Comments on Diquarks, Strong Binding and a Large Hidden QCD Scale

We present arguments regarding diquarks possible role in low-energy hadron phenomenology that escaped theorists' attention so far. Good diquarks, i.e. the $0^{+}$ states of two quarks, are argued to have a two-component structure with one of the components peaking at distances several times shorter than a typical hadron size (a short-range core). This can play a role in solving two old puzzles of the 't Hooft 1/N expansion: strong quark mass dependence of the vacuum energy density and strong violations of the Okubo-Zweig-Iizuka (OZI) rule in the quark-antiquark $0^\pm$ channels.
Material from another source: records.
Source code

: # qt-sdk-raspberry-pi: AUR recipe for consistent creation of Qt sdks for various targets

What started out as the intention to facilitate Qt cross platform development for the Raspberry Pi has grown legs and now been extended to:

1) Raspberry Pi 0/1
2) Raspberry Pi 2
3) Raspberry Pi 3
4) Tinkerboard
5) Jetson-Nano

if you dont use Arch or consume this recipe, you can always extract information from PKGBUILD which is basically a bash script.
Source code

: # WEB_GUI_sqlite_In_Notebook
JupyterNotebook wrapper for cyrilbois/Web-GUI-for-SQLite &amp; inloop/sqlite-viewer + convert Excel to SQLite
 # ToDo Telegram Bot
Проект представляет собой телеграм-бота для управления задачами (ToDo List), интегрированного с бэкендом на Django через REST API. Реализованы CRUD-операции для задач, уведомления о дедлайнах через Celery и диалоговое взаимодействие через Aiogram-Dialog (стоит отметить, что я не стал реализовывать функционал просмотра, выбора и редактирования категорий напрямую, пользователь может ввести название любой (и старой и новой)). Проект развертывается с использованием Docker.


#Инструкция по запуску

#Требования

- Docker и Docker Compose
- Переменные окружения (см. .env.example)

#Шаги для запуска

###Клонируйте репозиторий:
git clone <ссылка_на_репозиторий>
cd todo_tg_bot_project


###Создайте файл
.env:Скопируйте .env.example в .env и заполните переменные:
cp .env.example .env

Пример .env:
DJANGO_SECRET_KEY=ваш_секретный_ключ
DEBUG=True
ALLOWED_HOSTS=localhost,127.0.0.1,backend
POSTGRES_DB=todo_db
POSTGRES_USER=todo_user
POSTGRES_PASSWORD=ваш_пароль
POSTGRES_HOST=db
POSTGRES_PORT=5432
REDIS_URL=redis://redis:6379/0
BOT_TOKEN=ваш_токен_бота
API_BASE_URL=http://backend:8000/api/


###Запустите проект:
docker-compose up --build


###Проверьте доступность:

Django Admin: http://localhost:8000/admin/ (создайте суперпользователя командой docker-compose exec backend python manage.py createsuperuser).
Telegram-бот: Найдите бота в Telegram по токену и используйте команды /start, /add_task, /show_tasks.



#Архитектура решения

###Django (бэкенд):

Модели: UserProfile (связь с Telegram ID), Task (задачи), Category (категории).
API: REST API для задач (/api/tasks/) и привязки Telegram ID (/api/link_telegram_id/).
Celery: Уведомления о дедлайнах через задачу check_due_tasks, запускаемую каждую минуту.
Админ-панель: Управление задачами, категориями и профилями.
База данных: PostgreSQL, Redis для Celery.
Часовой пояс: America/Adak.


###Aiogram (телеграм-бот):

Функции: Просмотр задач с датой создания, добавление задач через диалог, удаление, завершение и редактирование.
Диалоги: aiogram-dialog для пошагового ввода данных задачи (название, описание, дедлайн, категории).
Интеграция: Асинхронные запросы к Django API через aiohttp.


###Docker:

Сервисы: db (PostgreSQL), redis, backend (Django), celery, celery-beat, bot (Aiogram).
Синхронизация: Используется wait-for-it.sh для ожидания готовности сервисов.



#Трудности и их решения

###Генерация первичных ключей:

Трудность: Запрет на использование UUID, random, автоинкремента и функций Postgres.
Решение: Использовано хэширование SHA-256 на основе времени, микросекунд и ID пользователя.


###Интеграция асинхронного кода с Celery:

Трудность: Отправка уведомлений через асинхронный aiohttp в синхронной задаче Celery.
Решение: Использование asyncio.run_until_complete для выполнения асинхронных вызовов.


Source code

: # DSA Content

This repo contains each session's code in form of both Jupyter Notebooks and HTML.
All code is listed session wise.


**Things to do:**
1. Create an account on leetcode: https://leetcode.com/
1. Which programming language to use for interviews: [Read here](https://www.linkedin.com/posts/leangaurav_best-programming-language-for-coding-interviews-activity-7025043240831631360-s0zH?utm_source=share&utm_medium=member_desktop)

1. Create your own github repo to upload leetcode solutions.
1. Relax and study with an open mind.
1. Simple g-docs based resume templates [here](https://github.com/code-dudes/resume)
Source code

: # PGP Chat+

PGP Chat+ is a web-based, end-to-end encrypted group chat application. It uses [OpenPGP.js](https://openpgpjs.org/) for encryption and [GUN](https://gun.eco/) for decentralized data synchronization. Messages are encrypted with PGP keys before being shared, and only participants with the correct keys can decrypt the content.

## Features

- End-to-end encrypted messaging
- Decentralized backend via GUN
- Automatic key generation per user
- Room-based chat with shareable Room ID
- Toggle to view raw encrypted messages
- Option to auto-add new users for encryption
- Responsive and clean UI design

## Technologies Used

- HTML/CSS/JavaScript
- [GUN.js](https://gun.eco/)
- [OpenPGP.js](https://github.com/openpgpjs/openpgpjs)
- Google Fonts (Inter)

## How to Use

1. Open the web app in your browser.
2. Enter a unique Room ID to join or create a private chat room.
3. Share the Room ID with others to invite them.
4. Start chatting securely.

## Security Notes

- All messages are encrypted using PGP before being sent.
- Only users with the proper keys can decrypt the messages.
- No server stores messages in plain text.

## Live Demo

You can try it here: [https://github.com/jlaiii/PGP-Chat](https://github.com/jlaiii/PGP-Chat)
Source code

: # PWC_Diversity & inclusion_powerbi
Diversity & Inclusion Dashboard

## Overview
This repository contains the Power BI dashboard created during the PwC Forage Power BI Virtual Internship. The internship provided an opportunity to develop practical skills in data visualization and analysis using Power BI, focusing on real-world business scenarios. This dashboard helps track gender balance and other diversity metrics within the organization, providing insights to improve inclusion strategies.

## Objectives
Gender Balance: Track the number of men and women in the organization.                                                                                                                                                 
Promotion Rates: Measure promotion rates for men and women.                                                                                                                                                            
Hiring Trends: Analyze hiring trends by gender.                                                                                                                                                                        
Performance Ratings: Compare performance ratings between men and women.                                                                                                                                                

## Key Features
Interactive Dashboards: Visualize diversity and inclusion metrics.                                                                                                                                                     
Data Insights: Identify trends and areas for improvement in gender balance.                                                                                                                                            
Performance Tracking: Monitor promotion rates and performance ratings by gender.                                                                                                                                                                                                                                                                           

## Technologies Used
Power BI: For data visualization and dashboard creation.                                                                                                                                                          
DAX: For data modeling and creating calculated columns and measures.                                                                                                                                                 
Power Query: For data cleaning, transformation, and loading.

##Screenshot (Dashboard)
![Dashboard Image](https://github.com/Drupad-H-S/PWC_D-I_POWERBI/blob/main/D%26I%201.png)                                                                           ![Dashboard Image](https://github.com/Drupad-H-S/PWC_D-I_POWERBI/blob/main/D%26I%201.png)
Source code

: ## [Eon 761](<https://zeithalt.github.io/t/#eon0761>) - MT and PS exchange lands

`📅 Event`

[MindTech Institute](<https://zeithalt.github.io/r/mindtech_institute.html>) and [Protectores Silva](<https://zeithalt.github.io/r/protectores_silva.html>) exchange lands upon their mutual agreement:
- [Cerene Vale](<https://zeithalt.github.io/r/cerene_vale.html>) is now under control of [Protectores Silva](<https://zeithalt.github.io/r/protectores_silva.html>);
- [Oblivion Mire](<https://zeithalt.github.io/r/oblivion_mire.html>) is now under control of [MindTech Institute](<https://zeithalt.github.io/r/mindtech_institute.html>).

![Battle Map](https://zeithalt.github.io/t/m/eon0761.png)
In both cases empiric data defy 't Hooft's 1/N suppression. If good diquarks play a role at an intermediate energy scale they ruin 't Hoofts planarity because of their mixed-flavor composition. This new scale associated with the good diquarks may be related to a numerically large scale discovered in [V. Novikov, M. Shifman, A. Vainshtein and V. Zakharov, Nucl. Phys. B 191, 301 (1981)] in a number of phenomena mostly related to vacuum quantum numbers and $0^\pm$ glueball channels. If SU(3)$_{\rm color}$ of bona fide QCD is replaced by SU(2)$_{\rm color}$, diquarks become well-defined gauge invariant objects. Moreover, there is an exact symmetry relating them to pions. In this limit predictions regarding good diquarks are iron-clad. If passage from SU(2)$_{\rm color}$ to SU(3)$_{\rm color}$ does not lead to dramatic disturbances, these predictions remain qualitatively valid in bona fide QCD.